I dodged a bullet for a time, but there was more than one round in the chamber. The next move was to engage with none other than Blue Cross, Blue Shield. Wow. I'd been told at least four separate times by four completely different people to be grateful we didn't have it, and now we do. In fairness, by that point, Kelsey had been to residential treatment three times and we were pretty cash poor. By then, it was Marissa who was the cause of most of the claims. But, I have never gotten a handle on those people. It's like a crap shoot what they will pay for and what they won't, but it's a better bet that they simply won't pay, and how one goes about filing a protest or a self claim is less clear than it was with United. I asked Greg recently if he could cancel his coverage and ask for the premiums the company pays toward his insurance be in turn paid to him. He said they wouldn't do that. So, in essence, if I had enough of this crap and wanted to go with another insurance company, I would basically give away about $4,000 a year in compensation. And when Kelsey was alive, I would have had to disclose her condition. No company would have accepted us probably. Or at least not at a rate we could afford. Our choices are to do what at least two families I know of do, which is to do without. In both cases, the husbands are self-employed. They live on prayer and good luck, but I can tell you luck is a fickle mistress. So, if we decide not to trust in luck, I could try and find a job with another company so we could get a different package. Long term, that probably is what I'll do. But, that sucks - for lack of a better term. What if I like my job and don't want to leave it?

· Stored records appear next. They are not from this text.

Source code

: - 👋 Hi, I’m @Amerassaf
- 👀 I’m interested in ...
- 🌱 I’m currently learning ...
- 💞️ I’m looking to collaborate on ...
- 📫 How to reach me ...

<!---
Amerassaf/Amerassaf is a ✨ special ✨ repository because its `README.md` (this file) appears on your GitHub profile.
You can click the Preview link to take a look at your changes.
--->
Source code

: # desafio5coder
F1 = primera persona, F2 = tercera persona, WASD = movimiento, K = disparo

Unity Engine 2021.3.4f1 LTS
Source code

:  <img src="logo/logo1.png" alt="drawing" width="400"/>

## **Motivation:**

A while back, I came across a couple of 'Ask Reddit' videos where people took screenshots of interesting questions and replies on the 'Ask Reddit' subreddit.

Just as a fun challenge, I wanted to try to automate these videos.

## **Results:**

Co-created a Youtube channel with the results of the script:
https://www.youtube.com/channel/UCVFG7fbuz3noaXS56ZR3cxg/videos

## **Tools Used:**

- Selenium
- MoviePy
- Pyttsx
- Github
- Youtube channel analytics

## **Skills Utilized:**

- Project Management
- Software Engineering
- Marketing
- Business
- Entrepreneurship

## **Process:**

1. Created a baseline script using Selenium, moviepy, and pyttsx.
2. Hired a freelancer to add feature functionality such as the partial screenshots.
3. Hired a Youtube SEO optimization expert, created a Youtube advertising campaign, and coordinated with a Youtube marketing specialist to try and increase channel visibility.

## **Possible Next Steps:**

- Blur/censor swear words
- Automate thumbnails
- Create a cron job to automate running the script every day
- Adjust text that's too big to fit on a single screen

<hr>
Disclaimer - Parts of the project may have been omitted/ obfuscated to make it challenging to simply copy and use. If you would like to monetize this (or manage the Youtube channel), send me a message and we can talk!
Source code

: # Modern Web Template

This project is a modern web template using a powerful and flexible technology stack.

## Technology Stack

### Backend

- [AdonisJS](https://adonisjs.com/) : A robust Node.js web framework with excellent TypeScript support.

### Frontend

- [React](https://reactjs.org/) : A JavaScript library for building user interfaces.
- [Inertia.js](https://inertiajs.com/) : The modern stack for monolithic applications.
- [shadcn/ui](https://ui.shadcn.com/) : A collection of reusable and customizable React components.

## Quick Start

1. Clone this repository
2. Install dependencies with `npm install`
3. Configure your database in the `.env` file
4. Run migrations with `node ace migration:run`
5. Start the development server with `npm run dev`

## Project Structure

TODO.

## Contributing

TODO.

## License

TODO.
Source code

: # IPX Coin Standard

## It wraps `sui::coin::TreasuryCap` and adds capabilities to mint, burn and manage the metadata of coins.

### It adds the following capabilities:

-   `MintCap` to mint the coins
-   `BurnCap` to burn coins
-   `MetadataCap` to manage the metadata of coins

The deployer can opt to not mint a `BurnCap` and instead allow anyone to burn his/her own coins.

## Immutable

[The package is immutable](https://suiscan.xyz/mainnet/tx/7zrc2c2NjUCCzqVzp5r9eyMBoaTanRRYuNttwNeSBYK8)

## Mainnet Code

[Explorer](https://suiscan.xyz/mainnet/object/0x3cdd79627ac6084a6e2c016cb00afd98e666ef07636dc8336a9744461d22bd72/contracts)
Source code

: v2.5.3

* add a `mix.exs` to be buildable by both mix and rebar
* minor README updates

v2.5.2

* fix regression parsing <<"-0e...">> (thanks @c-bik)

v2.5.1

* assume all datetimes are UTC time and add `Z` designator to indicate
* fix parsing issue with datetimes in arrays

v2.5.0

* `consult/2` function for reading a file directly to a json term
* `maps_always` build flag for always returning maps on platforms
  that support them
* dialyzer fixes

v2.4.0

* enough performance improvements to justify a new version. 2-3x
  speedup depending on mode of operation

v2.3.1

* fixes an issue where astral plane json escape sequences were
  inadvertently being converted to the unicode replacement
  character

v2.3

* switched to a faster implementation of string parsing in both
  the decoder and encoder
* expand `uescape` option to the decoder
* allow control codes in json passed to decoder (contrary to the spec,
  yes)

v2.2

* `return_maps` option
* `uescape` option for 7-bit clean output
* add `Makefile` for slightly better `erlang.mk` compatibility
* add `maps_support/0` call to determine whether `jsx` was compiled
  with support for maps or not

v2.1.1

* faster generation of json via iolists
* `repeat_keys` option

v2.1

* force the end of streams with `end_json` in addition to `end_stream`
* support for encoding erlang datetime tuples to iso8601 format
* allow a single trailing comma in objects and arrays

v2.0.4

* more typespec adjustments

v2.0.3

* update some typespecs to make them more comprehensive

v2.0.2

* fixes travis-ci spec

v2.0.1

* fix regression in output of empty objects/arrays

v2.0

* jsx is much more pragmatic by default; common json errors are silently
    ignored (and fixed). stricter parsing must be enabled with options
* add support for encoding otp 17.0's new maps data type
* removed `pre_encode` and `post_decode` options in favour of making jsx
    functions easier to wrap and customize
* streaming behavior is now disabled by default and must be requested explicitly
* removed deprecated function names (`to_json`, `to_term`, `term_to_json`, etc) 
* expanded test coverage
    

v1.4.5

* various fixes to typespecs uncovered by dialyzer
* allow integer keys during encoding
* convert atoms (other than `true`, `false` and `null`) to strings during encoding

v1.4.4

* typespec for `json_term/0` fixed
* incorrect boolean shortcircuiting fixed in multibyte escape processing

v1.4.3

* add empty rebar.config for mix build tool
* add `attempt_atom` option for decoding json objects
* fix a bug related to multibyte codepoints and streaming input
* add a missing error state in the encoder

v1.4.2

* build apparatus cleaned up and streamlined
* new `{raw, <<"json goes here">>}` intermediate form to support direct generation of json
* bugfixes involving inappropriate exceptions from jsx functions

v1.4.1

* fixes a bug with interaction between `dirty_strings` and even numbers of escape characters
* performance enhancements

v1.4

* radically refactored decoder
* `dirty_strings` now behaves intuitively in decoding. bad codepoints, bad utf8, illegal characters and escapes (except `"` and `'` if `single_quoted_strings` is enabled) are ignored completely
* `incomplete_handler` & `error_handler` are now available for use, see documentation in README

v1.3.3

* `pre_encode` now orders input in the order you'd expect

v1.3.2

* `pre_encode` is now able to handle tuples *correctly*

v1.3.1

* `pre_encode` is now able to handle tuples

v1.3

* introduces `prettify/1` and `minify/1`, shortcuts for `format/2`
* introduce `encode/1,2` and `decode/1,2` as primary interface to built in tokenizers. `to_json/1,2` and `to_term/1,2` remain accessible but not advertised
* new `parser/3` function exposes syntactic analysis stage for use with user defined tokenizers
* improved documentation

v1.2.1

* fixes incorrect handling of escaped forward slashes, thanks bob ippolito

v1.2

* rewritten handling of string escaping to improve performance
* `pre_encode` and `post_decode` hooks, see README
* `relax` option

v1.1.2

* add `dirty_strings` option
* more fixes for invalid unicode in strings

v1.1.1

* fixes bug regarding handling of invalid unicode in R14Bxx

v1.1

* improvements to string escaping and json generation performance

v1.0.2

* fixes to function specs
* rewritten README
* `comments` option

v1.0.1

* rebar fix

Should I have to just because I need different insurance? Let me just help you with that answer: no, I should not.

The part of all this I haven't discussed is how time intensive all this fighting with companies and trying to keep track of all these expenses is. And, trust me, if you're in a situation where you need to take on big insurance, that probably means your time would be better spent taking care of a loved one. It's a total racket. Whether it always has been, I can't say. But, it has been since for the last nine years anyway.

I want competition in insurance. I want to be able to pick my carrier. I want that public option. I believe sincerely that, no matter what bill ends up passing, eating disorders will not be addressed because it's an extremely complicated disease to treat, and it will not be a panacea for those individuals still struggling with that particular issue, but I still saw how completely wrong the current situation is for everyone else. It needs to be corrected. Even if those of us who are committed to better coverage for eating disorders have to fight on.

The final insult came a few days ago when Blue Cross rejected the claim for the Emergency Services team who responded to the final 911 call when Kelsey died. Why? I have no idea. They didn't send me anything. I got the decision from the Travis County EMS. I drove past a billboard for Blue Cross today that read "The Color of Support". I would find that funny if I weren't so sad.